Activity =>
Look through the records and copy every line in which "code" appears.

------

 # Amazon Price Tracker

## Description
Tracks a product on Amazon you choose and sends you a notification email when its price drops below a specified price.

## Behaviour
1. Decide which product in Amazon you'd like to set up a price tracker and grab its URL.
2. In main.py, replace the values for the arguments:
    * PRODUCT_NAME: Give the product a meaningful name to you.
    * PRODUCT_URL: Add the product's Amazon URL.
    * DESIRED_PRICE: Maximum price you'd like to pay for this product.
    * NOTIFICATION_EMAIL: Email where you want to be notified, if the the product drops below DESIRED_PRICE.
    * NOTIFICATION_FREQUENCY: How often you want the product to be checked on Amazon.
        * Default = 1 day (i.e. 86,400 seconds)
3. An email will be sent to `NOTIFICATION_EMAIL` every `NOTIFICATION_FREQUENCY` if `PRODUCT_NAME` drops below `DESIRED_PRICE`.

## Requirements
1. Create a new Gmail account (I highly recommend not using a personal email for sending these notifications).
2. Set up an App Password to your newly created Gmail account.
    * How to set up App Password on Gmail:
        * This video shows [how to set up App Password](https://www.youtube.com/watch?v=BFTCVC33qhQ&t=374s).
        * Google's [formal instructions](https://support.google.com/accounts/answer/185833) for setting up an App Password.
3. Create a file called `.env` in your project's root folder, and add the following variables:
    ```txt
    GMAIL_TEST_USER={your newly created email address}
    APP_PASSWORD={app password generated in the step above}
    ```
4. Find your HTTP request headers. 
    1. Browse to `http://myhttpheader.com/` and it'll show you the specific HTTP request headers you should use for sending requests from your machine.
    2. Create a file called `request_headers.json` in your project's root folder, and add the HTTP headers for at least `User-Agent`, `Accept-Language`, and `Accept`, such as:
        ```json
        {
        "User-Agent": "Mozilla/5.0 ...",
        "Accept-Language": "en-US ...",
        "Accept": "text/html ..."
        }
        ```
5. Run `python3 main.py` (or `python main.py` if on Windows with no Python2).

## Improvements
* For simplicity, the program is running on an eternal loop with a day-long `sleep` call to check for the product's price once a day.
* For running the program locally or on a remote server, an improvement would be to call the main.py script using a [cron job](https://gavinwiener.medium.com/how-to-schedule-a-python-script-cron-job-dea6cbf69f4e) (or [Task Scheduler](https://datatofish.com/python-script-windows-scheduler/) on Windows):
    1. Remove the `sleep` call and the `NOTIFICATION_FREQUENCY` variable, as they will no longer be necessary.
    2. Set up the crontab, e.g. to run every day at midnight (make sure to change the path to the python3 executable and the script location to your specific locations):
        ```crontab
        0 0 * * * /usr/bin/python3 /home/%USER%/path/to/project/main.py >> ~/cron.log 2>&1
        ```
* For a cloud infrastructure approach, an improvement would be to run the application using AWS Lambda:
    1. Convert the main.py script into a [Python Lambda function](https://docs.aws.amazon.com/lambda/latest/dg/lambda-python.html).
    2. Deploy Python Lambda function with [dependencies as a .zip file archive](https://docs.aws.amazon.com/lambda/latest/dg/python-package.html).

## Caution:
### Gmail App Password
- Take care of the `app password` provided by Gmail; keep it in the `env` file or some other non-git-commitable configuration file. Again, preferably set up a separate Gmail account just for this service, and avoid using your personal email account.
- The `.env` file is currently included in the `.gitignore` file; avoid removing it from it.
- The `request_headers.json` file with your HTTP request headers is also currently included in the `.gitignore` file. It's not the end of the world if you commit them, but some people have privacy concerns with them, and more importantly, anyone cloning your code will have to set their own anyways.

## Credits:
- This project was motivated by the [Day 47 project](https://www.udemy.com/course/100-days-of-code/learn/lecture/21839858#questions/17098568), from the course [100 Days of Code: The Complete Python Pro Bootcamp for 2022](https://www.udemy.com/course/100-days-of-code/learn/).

------

Expected answer =>
- The `request_headers.json` file with your HTTP request headers is also currently included in the `.gitignore` file. It's not the end of the world if you commit them, but some people have privacy concerns with them, and more importantly, anyone cloning your code will have to set their own anyways.
- This project was motivated by the [Day 47 project](https://www.udemy.com/course/100-days-of-code/learn/lecture/21839858#questions/17098568), from the course [100 Days of Code: The Complete Python Pro Bootcamp for 2022](https://www.udemy.com/course/100-days-of-code/learn/).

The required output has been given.